## [THE PROBLEM]
Restate word for word all of the lines below, with each image left out.

---- INFORMATION PROVIDED

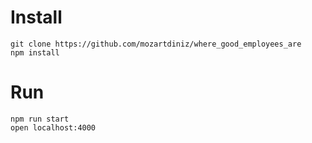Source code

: Install
=======

    git clone https://github.com/mozartdiniz/where_good_employees_are
    npm install

Run
===

    npm run start
    open localhost:4000
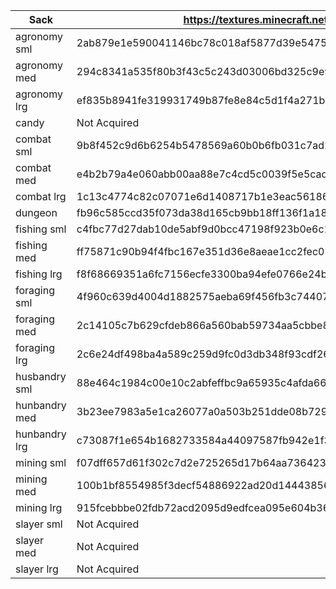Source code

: | Sack          | https://textures.minecraft.net/texture/                          |
|---------------|------------------------------------------------------------------|
| agronomy sml  | 2ab879e1e590041146bc78c018af5877d39e5475eb7db368fcaf2acda373833d |
| agronomy med  | 294c8341a535f80b3f43c5c243d03006bd325c9e96ff3ab957ccc37062830ac6 |
| agronomy lrg  | ef835b8941fe319931749b87fe8e84c5d1f4a271b5fbce5e700a60004d881f79 |
| candy         | Not Acquired                                                     |
| combat sml    | 9b8f452c9d6b6254b5478569a60b0b6fb031c7ad2f06ea3dacf2ce874ca7083  |
| combat med    | e4b2b79a4e060abb00aa88e7c4cd5c0039f5e5cad2d45c1cff5676cb83a1815e |
| combat lrg    | 1c13c4774c82c07071e6d1408717b1e3eac56186042a5803fc174452e32a254a |
| dungeon       | fb96c585ccd35f073da38d165cb9bb18ff136f1a184eee3f44725354640ebbd4 |
| fishing sml   | c4fbc77d27dab10de5abf9d0bcc47198f923b0e6c179a3c3983e77f12f7c033e |
| fishing med   | ff75871c90b94f4fbc167e351d36e8aeae1cc2fec03b16629007f74c989de648 |
| fishing lrg   | f8f68669351a6fc7156ecfe3300ba94efe0766e24bed8785cf64a9f95435134b |
| foraging sml  | 4f960c639d4004d1882575aeba69f456fb3c744077935714947e19c1306d2733 |
| foraging med  | 2c14105c7b629cfdeb866a560bab59734aa5cbbe880ed9f50f9044c42afd599d |
| foraging lrg  | 2c6e24df498ba4a589c259d9fc0d3db348f93cdf26a5fe461571c1da706efaf3 |
| husbandry sml | 88e464c1984c00e10c2abfeffbc9a65935c4afda66261b53d6f366ef2042e820 |
| hunbandry med | 3b23ee7983a5e1ca26077a0a503b251dde08b72932fad4cfe2f20efb181a3b2e |
| hunbandry lrg | c73087f1e654b1682733584a44097587fb942e1f343aae8307bd7dac84e843ab |
| mining sml    | f07dff657d61f302c7d2e725265d17b64aa73642391964fb48fc15be950831d8 |
| mining med    | 100b1bf8554985f3decf54886922ad20d144438564ef7a5b52ced71bc9dd04bb |
| mining lrg    | 915fcebbbe02fdb72acd2095d9edfcea095e604b3682db88963b5b83b2939b67 |
| slayer sml    | Not Acquired                                                     |
| slayer med    | Not Acquired                                                     |
| slayer lrg    | Not Acquired                                                     |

--------

## [TASK SOLUTION]
Source code

: Install
=======

    git clone https://github.com/mozartdiniz/where_good_employees_are
    npm install

Run
===

    npm run start
    open localhost:4000
Source code

: | Sack          | https://textures.minecraft.net/texture/                          |
|---------------|------------------------------------------------------------------|
| agronomy sml  | 2ab879e1e590041146bc78c018af5877d39e5475eb7db368fcaf2acda373833d |
| agronomy med  | 294c8341a535f80b3f43c5c243d03006bd325c9e96ff3ab957ccc37062830ac6 |
| agronomy lrg  | ef835b8941fe319931749b87fe8e84c5d1f4a271b5fbce5e700a60004d881f79 |
| candy         | Not Acquired                                                     |
| combat sml    | 9b8f452c9d6b6254b5478569a60b0b6fb031c7ad2f06ea3dacf2ce874ca7083  |
| combat med    | e4b2b79a4e060abb00aa88e7c4cd5c0039f5e5cad2d45c1cff5676cb83a1815e |
| combat lrg    | 1c13c4774c82c07071e6d1408717b1e3eac56186042a5803fc174452e32a254a |
| dungeon       | fb96c585ccd35f073da38d165cb9bb18ff136f1a184eee3f44725354640ebbd4 |
| fishing sml   | c4fbc77d27dab10de5abf9d0bcc47198f923b0e6c179a3c3983e77f12f7c033e |
| fishing med   | ff75871c90b94f4fbc167e351d36e8aeae1cc2fec03b16629007f74c989de648 |
| fishing lrg   | f8f68669351a6fc7156ecfe3300ba94efe0766e24bed8785cf64a9f95435134b |
| foraging sml  | 4f960c639d4004d1882575aeba69f456fb3c744077935714947e19c1306d2733 |
| foraging med  | 2c14105c7b629cfdeb866a560bab59734aa5cbbe880ed9f50f9044c42afd599d |
| foraging lrg  | 2c6e24df498ba4a589c259d9fc0d3db348f93cdf26a5fe461571c1da706efaf3 |
| husbandry sml | 88e464c1984c00e10c2abfeffbc9a65935c4afda66261b53d6f366ef2042e820 |
| hunbandry med | 3b23ee7983a5e1ca26077a0a503b251dde08b72932fad4cfe2f20efb181a3b2e |
| hunbandry lrg | c73087f1e654b1682733584a44097587fb942e1f343aae8307bd7dac84e843ab |
| mining sml    | f07dff657d61f302c7d2e725265d17b64aa73642391964fb48fc15be950831d8 |
| mining med    | 100b1bf8554985f3decf54886922ad20d144438564ef7a5b52ced71bc9dd04bb |
| mining lrg    | 915fcebbbe02fdb72acd2095d9edfcea095e604b3682db88963b5b83b2939b67 |
| slayer sml    | Not Acquired                                                     |
| slayer med    | Not Acquired                                                     |
| slayer lrg    | Not Acquired                                                     |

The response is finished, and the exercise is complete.